[PROMPT]
Search the material for the string "directional", then show every line where it turns up.

[DATA FOR THIS EXERCISE]
* * *

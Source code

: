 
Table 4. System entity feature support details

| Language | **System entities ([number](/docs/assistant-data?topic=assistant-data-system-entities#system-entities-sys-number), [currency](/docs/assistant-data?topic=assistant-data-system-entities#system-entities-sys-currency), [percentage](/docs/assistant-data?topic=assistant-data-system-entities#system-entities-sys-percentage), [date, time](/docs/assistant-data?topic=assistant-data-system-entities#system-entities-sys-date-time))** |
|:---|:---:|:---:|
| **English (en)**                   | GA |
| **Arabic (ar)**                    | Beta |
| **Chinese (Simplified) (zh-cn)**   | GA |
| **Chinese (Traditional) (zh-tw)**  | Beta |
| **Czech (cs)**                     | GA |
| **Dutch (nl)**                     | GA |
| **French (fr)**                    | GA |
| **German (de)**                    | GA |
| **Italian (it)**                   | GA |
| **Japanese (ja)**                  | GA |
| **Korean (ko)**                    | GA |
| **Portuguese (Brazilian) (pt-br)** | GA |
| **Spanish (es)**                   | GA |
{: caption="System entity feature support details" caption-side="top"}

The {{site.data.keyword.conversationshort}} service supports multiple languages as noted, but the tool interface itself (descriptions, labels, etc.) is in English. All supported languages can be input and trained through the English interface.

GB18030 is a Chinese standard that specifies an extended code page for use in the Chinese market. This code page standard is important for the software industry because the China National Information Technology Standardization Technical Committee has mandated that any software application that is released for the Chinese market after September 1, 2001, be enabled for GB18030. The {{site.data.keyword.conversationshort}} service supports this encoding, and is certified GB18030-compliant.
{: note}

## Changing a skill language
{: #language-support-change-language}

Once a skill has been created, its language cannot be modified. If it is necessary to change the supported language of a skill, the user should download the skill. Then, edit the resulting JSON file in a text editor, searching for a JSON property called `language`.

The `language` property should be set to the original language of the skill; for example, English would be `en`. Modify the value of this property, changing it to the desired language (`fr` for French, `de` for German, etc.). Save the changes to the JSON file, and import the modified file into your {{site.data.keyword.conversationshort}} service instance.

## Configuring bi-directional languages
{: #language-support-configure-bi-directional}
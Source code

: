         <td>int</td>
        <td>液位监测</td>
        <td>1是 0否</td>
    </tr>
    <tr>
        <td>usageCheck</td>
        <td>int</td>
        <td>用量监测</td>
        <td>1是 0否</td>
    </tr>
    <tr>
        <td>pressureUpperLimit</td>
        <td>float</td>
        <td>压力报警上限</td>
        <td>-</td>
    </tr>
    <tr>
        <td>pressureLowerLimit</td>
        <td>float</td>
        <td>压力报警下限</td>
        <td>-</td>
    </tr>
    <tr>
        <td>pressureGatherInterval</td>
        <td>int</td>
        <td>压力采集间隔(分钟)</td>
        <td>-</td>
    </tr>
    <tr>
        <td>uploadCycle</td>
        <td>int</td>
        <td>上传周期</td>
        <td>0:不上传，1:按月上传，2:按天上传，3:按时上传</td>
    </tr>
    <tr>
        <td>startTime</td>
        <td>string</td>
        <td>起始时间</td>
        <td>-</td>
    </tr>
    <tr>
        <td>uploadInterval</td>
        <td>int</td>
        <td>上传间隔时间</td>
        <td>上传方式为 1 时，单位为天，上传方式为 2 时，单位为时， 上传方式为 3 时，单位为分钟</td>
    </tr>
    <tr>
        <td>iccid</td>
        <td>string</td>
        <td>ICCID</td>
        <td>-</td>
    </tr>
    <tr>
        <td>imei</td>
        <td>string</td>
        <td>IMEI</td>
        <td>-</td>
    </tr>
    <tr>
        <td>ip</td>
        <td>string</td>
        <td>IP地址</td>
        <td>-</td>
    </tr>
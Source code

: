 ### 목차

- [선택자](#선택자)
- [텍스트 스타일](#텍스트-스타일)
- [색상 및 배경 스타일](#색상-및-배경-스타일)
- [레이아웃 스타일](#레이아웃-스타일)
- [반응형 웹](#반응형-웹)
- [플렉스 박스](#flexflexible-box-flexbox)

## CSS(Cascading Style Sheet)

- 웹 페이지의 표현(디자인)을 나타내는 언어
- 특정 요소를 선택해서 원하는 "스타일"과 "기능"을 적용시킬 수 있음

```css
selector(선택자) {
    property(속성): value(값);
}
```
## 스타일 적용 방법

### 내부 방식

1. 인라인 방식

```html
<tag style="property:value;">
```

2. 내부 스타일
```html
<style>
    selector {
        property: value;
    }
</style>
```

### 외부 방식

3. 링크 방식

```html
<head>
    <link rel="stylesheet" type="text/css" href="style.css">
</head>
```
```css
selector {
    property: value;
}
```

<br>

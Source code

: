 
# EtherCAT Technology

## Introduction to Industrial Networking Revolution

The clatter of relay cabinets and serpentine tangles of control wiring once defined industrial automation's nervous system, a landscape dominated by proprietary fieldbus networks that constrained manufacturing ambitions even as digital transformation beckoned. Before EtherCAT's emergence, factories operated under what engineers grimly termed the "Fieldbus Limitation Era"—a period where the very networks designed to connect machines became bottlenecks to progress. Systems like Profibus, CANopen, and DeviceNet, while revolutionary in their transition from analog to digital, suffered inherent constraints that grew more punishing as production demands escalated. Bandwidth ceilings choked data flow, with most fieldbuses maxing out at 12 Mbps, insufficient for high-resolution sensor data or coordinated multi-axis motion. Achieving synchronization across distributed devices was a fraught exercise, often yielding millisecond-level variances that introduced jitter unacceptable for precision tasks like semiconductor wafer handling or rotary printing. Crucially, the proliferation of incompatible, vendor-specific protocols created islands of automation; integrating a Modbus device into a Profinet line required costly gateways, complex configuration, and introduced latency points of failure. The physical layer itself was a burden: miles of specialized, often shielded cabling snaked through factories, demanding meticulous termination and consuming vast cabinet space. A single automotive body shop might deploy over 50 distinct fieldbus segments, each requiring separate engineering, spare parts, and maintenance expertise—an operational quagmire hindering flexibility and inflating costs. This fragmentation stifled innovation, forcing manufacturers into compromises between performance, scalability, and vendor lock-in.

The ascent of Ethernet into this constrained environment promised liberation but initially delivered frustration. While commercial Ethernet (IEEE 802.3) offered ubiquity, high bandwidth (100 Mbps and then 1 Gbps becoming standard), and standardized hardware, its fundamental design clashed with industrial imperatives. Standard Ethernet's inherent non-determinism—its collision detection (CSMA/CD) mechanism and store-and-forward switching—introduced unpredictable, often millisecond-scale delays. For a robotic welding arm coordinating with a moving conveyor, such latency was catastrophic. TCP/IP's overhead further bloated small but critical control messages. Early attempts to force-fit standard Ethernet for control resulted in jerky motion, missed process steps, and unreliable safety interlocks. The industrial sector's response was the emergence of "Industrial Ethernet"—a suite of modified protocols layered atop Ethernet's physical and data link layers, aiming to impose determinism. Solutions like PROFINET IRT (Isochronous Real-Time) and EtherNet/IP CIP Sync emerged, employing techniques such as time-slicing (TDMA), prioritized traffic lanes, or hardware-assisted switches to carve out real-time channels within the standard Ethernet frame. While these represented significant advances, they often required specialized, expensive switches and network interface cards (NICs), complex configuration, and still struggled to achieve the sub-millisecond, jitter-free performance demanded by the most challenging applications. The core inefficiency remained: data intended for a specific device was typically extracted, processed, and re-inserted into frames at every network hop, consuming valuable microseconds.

* * *

[ANSWER AREA]
## Configuring bi-directional languages
{: #language-support-configure-bi-directional}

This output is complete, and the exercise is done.